Las heridas de la guerra, aún abiertas en muchos territorios, condicionaron inevitablemente la recepción social del nuevo proyecto político. No obstante, limitar el análisis a estas dificultades implicaría desconocer otros factores estructurales que influyen en los resultados del proceso. Uno de los más relevantes ha sido el incumplimiento parcial de varios puntos del acuerdo de paz por parte del Estado colombiano, particularmente en lo relacionado con la implementación de la reforma rural integral, las garantías de seguridad para excombatientes y líderes sociales, y el desarrollo efectivo de programas de reincorporación. Según datos de la Misión de Verificación de las Naciones Unidas en Colombia, más de trescientos excombatientes firmantes del acuerdo han sido asesinados desde 2016, lo que evidencia las persistentes dificultades para garantizar condiciones seguras de reincorporación política y social.

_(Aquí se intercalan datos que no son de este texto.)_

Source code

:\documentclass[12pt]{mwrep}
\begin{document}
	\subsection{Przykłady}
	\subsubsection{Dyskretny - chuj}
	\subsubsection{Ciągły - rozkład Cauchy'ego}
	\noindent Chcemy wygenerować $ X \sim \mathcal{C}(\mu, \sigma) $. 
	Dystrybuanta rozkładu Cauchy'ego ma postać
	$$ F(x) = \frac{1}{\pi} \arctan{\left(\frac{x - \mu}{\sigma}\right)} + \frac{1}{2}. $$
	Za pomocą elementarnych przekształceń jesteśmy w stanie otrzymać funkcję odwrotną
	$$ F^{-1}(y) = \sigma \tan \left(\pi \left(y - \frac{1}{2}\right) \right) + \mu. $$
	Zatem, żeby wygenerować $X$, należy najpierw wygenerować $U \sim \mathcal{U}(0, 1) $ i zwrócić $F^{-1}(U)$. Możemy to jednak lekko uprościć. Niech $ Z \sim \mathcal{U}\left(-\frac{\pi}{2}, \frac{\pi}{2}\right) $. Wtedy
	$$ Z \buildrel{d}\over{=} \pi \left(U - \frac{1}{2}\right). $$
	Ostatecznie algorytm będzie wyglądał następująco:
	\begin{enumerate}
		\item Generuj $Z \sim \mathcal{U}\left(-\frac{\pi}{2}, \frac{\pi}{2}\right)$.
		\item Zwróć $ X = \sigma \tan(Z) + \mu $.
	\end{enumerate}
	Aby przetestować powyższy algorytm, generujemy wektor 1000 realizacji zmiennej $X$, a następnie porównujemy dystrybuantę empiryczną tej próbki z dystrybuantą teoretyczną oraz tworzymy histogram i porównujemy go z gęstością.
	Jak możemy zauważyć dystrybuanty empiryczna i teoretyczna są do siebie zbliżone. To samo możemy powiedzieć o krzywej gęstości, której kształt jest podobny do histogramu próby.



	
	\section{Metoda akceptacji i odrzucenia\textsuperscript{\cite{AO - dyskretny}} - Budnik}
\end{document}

En este sentido, evaluar las curules de paz únicamente en términos de éxito o fracaso resulta una simplificación excesiva. Si bien el partido surgido de la desmovilización guerrillera no logró consolidarse como una fuerza electoral significativa ni transformar profundamente la agenda legislativa del país, sí cumplió uno de los objetivos fundamentales del acuerdo: sustituir la confrontación armada por la participación política institucional. La presencia de antiguos combatientes en el Congreso, actuando dentro de las reglas de la democracia, constituye en sí misma una transformación significativa en la historia política reciente de Colombia. Por ello, más que hablar de un fracaso rotundo, resulta más apropiado entender este proceso como una experiencia con resultados limitados y múltiples obstáculos estructurales. La construcción de paz en sociedades que han vivido conflictos prolongados rara vez produce resultados inmediatos o plenamente satisfactorios.
En última instancia, la reflexión que deja este proceso es profundamente política y ética. En un país como Colombia, marcado por décadas de guerra interna, apostar por la paz siempre implicará riesgos, tensiones e incluso errores. Sin embargo, incluso con sus imperfecciones, el intento de transformar las armas en participación política sigue siendo una alternativa más deseable que la perpetuación de la violencia como mecanismo de disputa del poder. En ese sentido, quizá la lección más importante no sea determinar si las curules de paz fracasaron o no, sino reconocer que la consolidación de la paz requiere algo más que acuerdos firmados: exige voluntad política sostenida, cumplimiento institucional y, sobre todo, una sociedad dispuesta a transformar gradualmente las heridas del pasado en posibilidades de reconciliación futura.